ECO loves tripling — for instance clean renewables by 2030, efforts to protect the environment, organic and fair trade food, medical care for the poor, education efforts, time with family and friends, the consumption of delicious ice cream and the victories of our beloved football teams.
But hang on…does that mean all tripling is good? For the 22 countries which agreed to triple nuclear power by 2050: the answer is no.
The Nuclear Gang consists of the United States, Bulgaria, Canada, Czech Republic, Finland, France, Ghana, Hungary, Japan, the Republic of Korea, Moldova, Mongolia, Morocco, Netherlands, Poland, Romania, Slovakia, Slovenia, Sweden, Ukraine, United Arab Emirates, and the United Kingdom.
This list contains all G7 countries, with the laudable exemption of Germany, and does not include G20 powerhouses like China, India and Indonesia. But the Netherlands, the country with likely the highest solar power share globally in its electricity mix? Or Ukraine, ECO asks? Any sad lessons learned from the super-dangerous attacks on existing nuclear power stations during the recent and ongoing war by Russia? Hungary, with autocrat Orban banking on support from Rosatom, the nuclear power manufacturer from Russia, is no surprise.
ECO is struggling to understand the economic, technological and environmental wisdom of these 22 governments to embark on this risky endeavor, and here’s why:
Nuclear power presently has 10% of the global electricity supply. ECO insists this is already 10% too much. Even the nuclear-friendly IEA proposes ‘only’ a doubling of nuclear power by 2050.
The declaration suggests that nuclear power expansion has to deal with nuclear waste responsibly and safely. What a cynical approach. ECO is well aware that there is not a single safe geological repository for highly radioactive nuclear waste anywhere in the world that has been verified by independent scientists. Sounds like a bit of an issue when you are dealing with 300,000 tons of the most toxic waste that exists on Earth. Nuclear waste is a massive time bomb. ECO believes in Murphy’s Law: “What can go wrong will go wrong”.
Running nuclear power accident-free is like playing the lottery. For 30 years you do that and win a pittance. But you only have to crack the “jackpot” once and things will never be the same. Just for one example, medical research suggests that the radioactive fallout from the nuclear catastrophe in Chernobyl in 1986 has cost several hundred thousands of lives throughout the decades that followed.
Add to that the near bottomless costs and horrendous damage of the cleanup needed after the fallout, for example from the 2011 Fukushima nuclear disaster, USD 660 billion and 40 years, respectively. And that’s not the only one.
But even without a big bang, nuclear power is the most costly way of producing electricity. 1 kWh of new nuclear is roughly 3-8 times more expensive than 1 kWh solar or wind today, and the gap will grow as renewable energy expands and becomes cheaper. Nuclear needs significant, unending subsidies to get off the ground in the first place. No surprise that the IPCC, in their most recent Synthesis Report, listed nuclear power as one of the costliest options to produce power, while having among the lowest potential for meeting deep emissions reduction targets early.

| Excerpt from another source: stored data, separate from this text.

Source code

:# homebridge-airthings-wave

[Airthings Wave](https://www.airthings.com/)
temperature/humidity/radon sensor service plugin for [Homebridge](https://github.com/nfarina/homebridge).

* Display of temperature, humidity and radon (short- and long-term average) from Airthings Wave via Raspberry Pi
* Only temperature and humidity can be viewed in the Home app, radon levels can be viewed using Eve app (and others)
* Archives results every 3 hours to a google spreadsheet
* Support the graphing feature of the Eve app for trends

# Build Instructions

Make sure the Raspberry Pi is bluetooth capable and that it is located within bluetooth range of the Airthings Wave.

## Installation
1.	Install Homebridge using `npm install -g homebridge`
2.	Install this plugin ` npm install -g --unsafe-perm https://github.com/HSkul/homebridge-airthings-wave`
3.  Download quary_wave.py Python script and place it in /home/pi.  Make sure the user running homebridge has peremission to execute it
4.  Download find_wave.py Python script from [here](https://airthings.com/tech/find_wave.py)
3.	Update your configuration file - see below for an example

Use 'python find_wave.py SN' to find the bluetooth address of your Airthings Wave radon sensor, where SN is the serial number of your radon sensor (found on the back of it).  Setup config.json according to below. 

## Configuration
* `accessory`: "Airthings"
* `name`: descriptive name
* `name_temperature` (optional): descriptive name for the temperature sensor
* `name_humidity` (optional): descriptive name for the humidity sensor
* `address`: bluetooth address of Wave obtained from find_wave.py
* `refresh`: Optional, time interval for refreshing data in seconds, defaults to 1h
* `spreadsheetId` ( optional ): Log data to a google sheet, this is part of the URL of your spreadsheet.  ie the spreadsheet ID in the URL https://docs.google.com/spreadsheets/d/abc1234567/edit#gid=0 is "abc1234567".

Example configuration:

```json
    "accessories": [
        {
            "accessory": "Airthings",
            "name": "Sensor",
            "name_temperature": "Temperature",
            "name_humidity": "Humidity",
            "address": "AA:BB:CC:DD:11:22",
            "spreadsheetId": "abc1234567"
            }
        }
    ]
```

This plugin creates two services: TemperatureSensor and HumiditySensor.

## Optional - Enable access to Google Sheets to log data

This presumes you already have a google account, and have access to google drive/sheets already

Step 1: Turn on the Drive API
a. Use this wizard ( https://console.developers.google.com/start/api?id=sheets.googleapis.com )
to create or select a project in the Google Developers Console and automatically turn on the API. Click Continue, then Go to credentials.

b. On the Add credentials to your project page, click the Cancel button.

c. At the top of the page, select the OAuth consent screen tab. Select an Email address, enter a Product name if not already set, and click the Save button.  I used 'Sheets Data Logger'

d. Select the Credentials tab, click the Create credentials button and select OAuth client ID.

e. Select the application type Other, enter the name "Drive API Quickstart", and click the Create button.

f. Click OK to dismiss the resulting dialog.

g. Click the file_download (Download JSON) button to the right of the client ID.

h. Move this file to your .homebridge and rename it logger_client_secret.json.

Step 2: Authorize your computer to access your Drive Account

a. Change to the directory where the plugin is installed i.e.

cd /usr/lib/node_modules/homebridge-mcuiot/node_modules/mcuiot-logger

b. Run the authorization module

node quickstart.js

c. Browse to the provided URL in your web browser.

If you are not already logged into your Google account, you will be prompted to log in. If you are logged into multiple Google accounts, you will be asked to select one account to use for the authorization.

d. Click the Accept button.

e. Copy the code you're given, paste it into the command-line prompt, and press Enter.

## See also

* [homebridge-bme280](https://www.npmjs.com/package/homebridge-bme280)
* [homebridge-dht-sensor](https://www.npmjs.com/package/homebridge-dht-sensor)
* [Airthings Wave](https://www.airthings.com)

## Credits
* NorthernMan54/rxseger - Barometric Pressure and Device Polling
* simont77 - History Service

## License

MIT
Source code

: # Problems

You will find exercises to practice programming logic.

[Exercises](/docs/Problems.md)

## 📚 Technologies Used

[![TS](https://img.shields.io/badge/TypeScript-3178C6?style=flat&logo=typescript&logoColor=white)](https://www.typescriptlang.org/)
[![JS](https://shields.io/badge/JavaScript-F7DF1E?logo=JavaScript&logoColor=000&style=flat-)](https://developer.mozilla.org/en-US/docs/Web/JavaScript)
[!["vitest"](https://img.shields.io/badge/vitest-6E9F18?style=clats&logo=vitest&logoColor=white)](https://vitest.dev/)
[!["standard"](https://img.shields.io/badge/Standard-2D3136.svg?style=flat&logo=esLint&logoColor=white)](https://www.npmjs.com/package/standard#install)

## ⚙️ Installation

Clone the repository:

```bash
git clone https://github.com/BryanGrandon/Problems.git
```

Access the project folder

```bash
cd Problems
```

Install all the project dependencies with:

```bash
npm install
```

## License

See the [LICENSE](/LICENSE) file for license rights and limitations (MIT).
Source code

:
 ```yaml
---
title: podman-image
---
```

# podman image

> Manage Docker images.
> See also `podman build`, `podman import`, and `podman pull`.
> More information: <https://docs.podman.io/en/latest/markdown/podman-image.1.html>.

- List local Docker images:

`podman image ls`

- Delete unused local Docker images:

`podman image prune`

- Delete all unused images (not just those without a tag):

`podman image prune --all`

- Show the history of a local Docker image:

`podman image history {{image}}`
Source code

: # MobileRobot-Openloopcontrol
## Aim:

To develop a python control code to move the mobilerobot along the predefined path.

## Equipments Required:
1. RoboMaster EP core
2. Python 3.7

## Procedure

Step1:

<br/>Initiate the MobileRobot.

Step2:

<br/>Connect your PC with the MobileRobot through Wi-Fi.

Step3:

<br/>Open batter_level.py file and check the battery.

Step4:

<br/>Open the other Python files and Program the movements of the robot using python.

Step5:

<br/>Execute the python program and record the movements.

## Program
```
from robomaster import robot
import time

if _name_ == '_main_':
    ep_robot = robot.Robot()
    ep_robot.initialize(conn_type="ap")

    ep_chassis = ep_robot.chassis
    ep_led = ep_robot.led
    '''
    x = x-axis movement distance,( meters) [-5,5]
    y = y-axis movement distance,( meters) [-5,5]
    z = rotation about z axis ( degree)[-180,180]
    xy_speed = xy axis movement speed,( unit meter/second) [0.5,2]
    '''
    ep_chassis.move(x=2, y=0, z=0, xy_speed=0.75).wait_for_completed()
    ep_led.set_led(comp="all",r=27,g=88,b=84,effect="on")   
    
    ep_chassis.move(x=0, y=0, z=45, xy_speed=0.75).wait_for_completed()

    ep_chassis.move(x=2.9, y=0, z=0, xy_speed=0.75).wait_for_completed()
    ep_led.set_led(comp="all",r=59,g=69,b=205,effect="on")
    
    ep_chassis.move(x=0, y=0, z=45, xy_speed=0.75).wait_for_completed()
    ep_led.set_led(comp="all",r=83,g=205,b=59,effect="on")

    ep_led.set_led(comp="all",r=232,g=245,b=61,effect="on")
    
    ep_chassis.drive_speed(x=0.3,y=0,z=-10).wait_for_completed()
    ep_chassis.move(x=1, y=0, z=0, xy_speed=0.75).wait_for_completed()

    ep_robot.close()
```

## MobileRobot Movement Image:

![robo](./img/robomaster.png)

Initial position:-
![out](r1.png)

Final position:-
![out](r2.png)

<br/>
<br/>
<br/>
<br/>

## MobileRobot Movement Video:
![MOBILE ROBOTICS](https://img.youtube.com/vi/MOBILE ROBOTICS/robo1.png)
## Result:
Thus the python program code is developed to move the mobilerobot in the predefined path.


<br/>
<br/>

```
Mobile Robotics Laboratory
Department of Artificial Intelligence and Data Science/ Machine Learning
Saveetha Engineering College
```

Last but not least, the declaration calls on all international funding institutions, including the wider World Bank Group, to break up its longstanding and well-supported firewall on funding nuclear power in developing countries. ECO calls on all anti-nuclear nations, particularly those who are donors to international public funding institutions, to halt that proposal immediately. Tripling the cost, danger and recklessness of energy production is the last thing developing countries or anyone for that matter need.